I found this graphic of the Sith, Jedi and Grey Codes. Very cool! The more I think about it, the more think that Luke is a Grey Jedi. The book with what looks like the Grey Jedi symbol, the talk of balance and something bigger, the talk of ending the Jedi, and the fact that Luke is wearing grey.
First off, that graphic is fan made. Secondly, it's use of those symbols are somewhat misleading. All three are canon, but the one in the middle is not the symbol of the "Grey Jedi" (since there's no such thing, but more on that later) it is
the symbol of the Jedi Order. The one on the right is in fact the symbol of the Old Republic. As in the Republic that fell to the Sith Empire(s?) before the whole Darth Bane and the Rule of Two thing and, obviously before the Republic featured in the prequels was founded. Or re-founded/restored/reformed, depending on how one views such things.
I won't mince words about the next bit since the trailer seems to have been giving people some ill informed ideas: "Grey Jedi" aren't a thing. It was something that was kicked around in the EU, mostly in the DH comics and a little in KotOR. The concept has no basis in anything GL has ever said or depicted and by all accounts, the current thinking at LF is that there ain't no such thing and there never was.

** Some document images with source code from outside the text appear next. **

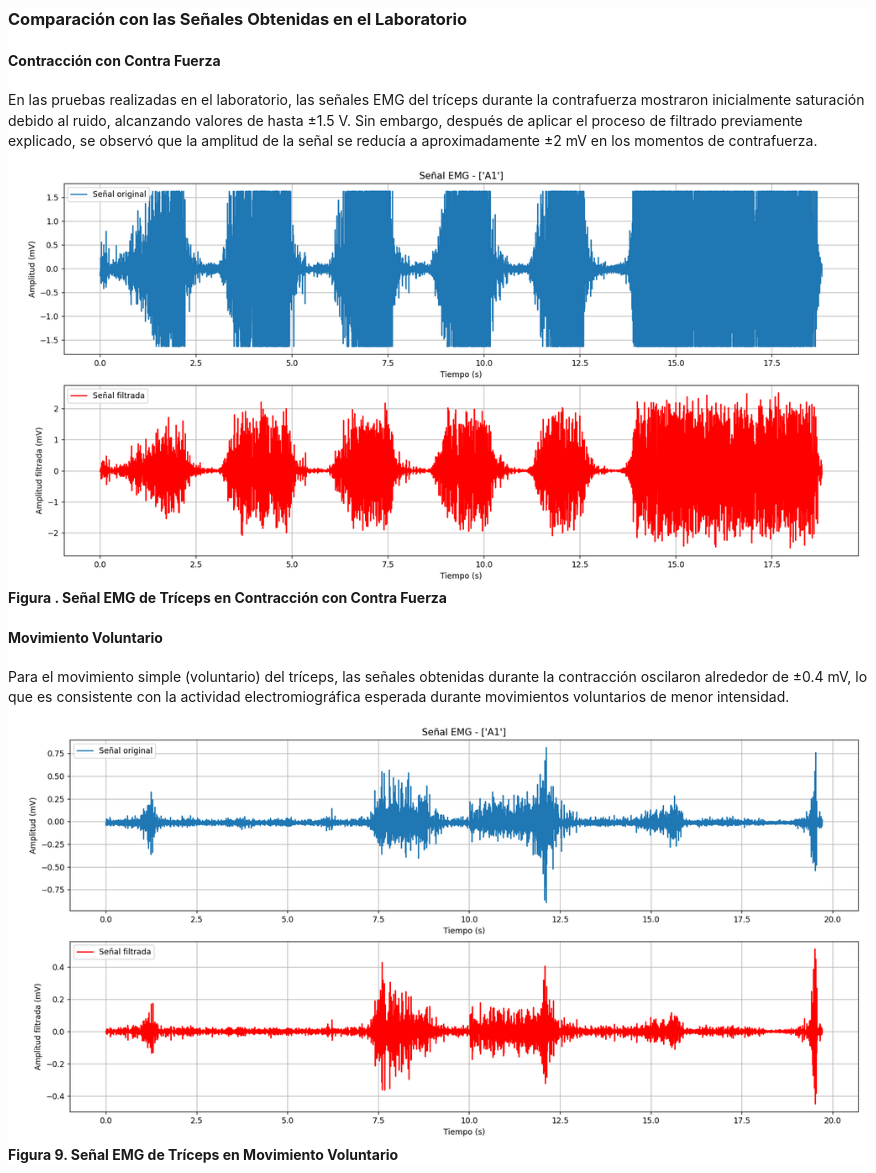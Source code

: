 ### Comparación con las Señales Obtenidas en el Laboratorio
#### Contracción con Contra Fuerza
En las pruebas realizadas en el laboratorio, las señales EMG del tríceps durante la contrafuerza mostraron inicialmente saturación debido al ruido, alcanzando valores de hasta ±1.5 V. Sin embargo, después de aplicar el proceso de filtrado previamente explicado, se observó que la amplitud de la señal se reducía a aproximadamente ±2 mV en los momentos de contrafuerza.

![Figura : Señal EMG de Tríceps en Contracción con Contra Fuerza](./Ploteos/CFTRICEPS.png)  
**Figura . Señal EMG de Tríceps en Contracción con Contra Fuerza**

#### Movimiento Voluntario
Para el movimiento simple (voluntario) del tríceps, las señales obtenidas durante la contracción oscilaron alrededor de ±0.4 mV, lo que es consistente con la actividad electromiográfica esperada durante movimientos voluntarios de menor intensidad.

![Figura 9: Señal EMG de Tríceps en Movimiento Voluntario](./Ploteos/MTRICEPS.png)  
**Figura 9. Señal EMG de Tríceps en Movimiento Voluntario**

The idea of a Jedi that can use the dark side without consequence is anathema (to say nothing of pure fanwank.) It's like saying someone is a "tolerant Nazi" or a "carnivorous vegetarian". It's a contradiction in terms and stems mostly I think from a persistent misconception that the dark/light dichotomy of the Force is a simple "good vs. evil", "life vs death", "yin vs yang", and by extension a misunderstanding of what the concept of "the balance of the force" even means.

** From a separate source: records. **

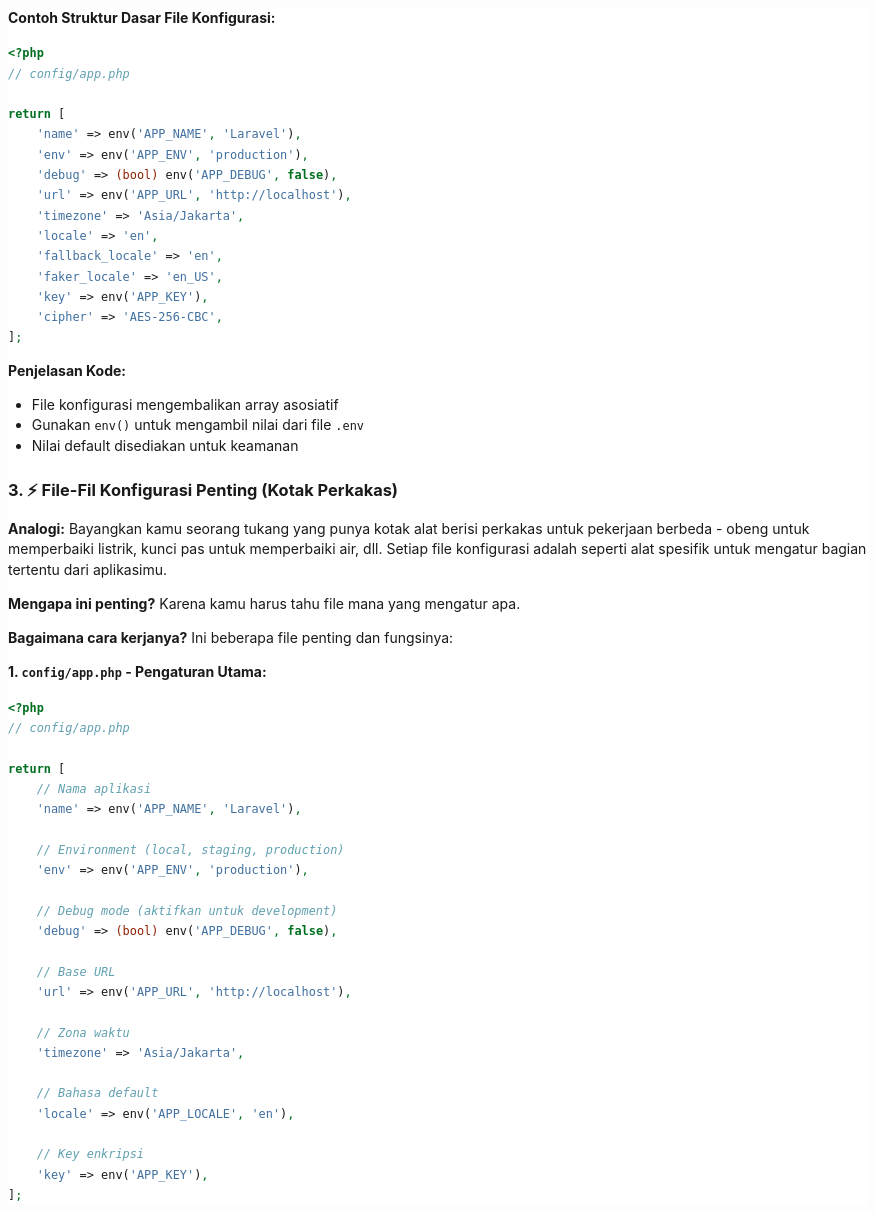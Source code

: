 **Contoh Struktur Dasar File Konfigurasi:**
```php
<?php
// config/app.php

return [
    'name' => env('APP_NAME', 'Laravel'),
    'env' => env('APP_ENV', 'production'),
    'debug' => (bool) env('APP_DEBUG', false),
    'url' => env('APP_URL', 'http://localhost'),
    'timezone' => 'Asia/Jakarta',
    'locale' => 'en',
    'fallback_locale' => 'en',
    'faker_locale' => 'en_US',
    'key' => env('APP_KEY'),
    'cipher' => 'AES-256-CBC',
];
```

**Penjelasan Kode:**
- File konfigurasi mengembalikan array asosiatif
- Gunakan `env()` untuk mengambil nilai dari file `.env`
- Nilai default disediakan untuk keamanan

### 3. ⚡ File-Fil Konfigurasi Penting (Kotak Perkakas)

**Analogi:** Bayangkan kamu seorang tukang yang punya kotak alat berisi perkakas untuk pekerjaan berbeda - obeng untuk memperbaiki listrik, kunci pas untuk memperbaiki air, dll. Setiap file konfigurasi adalah seperti alat spesifik untuk mengatur bagian tertentu dari aplikasimu.

**Mengapa ini penting?** Karena kamu harus tahu file mana yang mengatur apa.

**Bagaimana cara kerjanya?** Ini beberapa file penting dan fungsinya:

**1. `config/app.php` - Pengaturan Utama:**
```php
<?php
// config/app.php

return [
    // Nama aplikasi
    'name' => env('APP_NAME', 'Laravel'),
    
    // Environment (local, staging, production)
    'env' => env('APP_ENV', 'production'),
    
    // Debug mode (aktifkan untuk development)
    'debug' => (bool) env('APP_DEBUG', false),
    
    // Base URL
    'url' => env('APP_URL', 'http://localhost'),
    
    // Zona waktu
    'timezone' => 'Asia/Jakarta',
    
    // Bahasa default
    'locale' => env('APP_LOCALE', 'en'),
    
    // Key enkripsi
    'key' => env('APP_KEY'),
];
```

I've explained this once recently already this week, but I'll do so again: the dark side is not just another way to use the force, it's an aberrant perversion of the natural order. It's what happens when your take the natural give-and-take cycle of the Living Force & the Cosmic Force and bend it to your will, *causing* an imbalance. It's cancerous and insidious and toxic. There's no middle ground a Jedi can walk and still call themselves a Jedi.
Now this is not to say that there aren't other doctrines that view the force differently than the Jedi (there are!) nor that there can't be Jedi who leave the order and go there own way (there have been!) or even that there can't be some doctrinal schism within the order itself (there's been at least two that we know of!) But none of this has resulted in an individual or organisation with the appellation "Grey Jedi".

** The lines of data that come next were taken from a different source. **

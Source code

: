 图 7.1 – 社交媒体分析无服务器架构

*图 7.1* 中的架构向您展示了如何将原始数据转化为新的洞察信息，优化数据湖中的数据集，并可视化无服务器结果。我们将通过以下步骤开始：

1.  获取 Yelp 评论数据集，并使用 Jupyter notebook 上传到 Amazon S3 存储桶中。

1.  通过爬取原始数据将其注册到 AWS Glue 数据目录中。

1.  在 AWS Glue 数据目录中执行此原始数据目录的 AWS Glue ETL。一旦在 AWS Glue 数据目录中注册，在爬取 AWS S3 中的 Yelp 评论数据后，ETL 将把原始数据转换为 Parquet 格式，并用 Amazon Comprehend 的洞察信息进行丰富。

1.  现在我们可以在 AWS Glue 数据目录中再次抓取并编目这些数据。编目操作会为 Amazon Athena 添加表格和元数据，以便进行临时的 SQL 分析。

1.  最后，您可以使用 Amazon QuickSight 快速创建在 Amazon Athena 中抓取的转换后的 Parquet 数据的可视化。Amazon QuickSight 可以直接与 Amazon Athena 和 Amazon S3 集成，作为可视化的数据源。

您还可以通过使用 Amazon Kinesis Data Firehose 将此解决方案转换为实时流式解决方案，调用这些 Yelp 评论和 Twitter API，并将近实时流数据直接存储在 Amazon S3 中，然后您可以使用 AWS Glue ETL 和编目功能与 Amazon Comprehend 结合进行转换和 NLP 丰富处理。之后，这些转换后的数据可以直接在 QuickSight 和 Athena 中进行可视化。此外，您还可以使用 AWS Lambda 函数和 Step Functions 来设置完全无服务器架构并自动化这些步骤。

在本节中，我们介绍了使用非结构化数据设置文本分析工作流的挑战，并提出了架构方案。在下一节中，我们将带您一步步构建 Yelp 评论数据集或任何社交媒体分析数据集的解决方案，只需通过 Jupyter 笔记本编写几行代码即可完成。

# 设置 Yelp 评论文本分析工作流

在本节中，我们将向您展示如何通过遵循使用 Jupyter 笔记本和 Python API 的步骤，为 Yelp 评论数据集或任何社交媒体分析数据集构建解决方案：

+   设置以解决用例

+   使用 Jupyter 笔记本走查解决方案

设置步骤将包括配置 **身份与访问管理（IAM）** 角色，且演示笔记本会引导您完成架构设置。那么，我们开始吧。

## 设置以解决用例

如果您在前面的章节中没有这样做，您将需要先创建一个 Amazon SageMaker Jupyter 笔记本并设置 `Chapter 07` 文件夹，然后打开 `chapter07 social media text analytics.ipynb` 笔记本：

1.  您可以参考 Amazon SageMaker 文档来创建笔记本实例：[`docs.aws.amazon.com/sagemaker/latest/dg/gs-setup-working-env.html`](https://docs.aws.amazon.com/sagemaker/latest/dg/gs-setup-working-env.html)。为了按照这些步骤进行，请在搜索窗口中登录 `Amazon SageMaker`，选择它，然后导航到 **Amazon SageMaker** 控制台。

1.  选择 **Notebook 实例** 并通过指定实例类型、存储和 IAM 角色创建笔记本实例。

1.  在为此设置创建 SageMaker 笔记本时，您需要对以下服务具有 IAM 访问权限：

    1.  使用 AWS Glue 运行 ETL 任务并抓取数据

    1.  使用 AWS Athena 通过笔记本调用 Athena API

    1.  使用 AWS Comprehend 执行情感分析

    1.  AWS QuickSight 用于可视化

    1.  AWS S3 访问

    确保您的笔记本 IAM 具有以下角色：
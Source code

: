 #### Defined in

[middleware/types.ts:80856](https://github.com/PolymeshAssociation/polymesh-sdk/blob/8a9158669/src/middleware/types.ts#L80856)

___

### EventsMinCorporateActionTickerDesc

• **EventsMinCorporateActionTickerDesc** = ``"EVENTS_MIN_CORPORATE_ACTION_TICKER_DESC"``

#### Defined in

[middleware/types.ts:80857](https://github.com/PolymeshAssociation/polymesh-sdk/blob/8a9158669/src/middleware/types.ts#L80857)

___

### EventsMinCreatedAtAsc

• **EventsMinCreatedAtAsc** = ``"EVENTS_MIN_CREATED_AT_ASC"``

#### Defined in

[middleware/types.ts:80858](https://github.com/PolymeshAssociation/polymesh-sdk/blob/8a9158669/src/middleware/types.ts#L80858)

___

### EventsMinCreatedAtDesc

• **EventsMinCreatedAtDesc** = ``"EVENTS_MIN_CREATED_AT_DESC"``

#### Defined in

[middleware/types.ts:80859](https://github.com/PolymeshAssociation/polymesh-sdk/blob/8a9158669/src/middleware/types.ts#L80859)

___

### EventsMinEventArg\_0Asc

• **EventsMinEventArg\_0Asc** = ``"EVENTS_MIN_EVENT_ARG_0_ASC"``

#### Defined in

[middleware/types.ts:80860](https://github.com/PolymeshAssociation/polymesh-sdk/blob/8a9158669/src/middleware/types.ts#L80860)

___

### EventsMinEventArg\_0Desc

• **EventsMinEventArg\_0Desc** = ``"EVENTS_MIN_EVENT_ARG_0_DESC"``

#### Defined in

Ahsoka was not a Grey Jedi. She was a Jedi who left the order. After that, she was just Ahsoka.
Qui-Gon Jinn was not a Grey Jedi, he was a Master in the Jedi Order who was prone to disobeying the council. That doesn't in and of itself make him a special kind of Jedi. His ideas were more about a Jedi's relationship to the living and cosmic force. He did not propose that Jedi should use both the dark and light, because that would be preposterous.
Put simply: a Jedi that rejects the teachings of the Jedi is no longer a Jedi. QED. As I said, this has happened in canon. Typically said Jedi becomes a Sith, as was the case with Vader & Tyranus, though there's obviously more to it than that. Ventress trod a similar path, but she was never really a Sith and come to that, she was never a Jedi either. Her training was incomplete and it's implied her Master took her on without so much as informing the council (apparently even more of a maverick than Qui-Gon, but still not a "Grey Jedi" I'm afraid.)
The first of the two big examples is of course the Sith Order, who's founder believed (like some fans it seems) that the Dark Side was just another aspect of the force and one the council was foolishly ignoring. The council disagreed and expelled him from the order. So no longer a Jedi and certainly not "Grey".
The second is the
Ordu Aspectu, which is something just recently added to canon and inspired by
an old Marvel comic strip from way back, written as it happens by some obscure snake god worshipping comic book writer I'm sure nobody has heard of.

Unlike the Sith (whom they may or may not predate: it's not clear), this splinter sect tried to make some sort of an accord with their former brethren Jedi, but what they were poking around with ultimately backfired and they were all (mostly) destroyed, lost and all but forgotten.